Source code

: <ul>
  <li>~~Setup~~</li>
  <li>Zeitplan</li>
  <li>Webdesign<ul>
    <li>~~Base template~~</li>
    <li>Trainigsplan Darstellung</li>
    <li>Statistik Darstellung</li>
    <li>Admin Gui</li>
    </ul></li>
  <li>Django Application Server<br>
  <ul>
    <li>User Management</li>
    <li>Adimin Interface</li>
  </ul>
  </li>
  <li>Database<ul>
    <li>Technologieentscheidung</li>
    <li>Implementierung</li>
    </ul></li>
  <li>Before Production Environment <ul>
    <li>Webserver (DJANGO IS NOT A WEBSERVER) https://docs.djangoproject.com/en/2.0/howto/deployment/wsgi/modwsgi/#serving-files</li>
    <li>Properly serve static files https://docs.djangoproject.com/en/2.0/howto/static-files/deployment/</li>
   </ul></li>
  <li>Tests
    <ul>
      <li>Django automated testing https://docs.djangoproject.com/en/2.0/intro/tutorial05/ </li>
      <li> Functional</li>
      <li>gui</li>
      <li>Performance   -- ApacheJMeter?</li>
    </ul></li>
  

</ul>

◆ **Assignment**: Please retype the data above exactly, including every line.

◆ **Response to this exercise**:
Source code

: <ul>
  <li>~~Setup~~</li>
  <li>Zeitplan</li>
  <li>Webdesign<ul>
    <li>~~Base template~~</li>
    <li>Trainigsplan Darstellung</li>
    <li>Statistik Darstellung</li>
    <li>Admin Gui</li>
    </ul></li>
  <li>Django Application Server<br>
  <ul>
    <li>User Management</li>
    <li>Adimin Interface</li>
  </ul>
  </li>
  <li>Database<ul>
    <li>Technologieentscheidung</li>
    <li>Implementierung</li>
    </ul></li>
  <li>Before Production Environment <ul>
    <li>Webserver (DJANGO IS NOT A WEBSERVER) https://docs.djangoproject.com/en/2.0/howto/deployment/wsgi/modwsgi/#serving-files</li>
    <li>Properly serve static files https://docs.djangoproject.com/en/2.0/howto/static-files/deployment/</li>
   </ul></li>
  <li>Tests
    <ul>
      <li>Django automated testing https://docs.djangoproject.com/en/2.0/intro/tutorial05/ </li>
      <li> Functional</li>
      <li>gui</li>
      <li>Performance   -- ApacheJMeter?</li>
    </ul></li>
  

</ul>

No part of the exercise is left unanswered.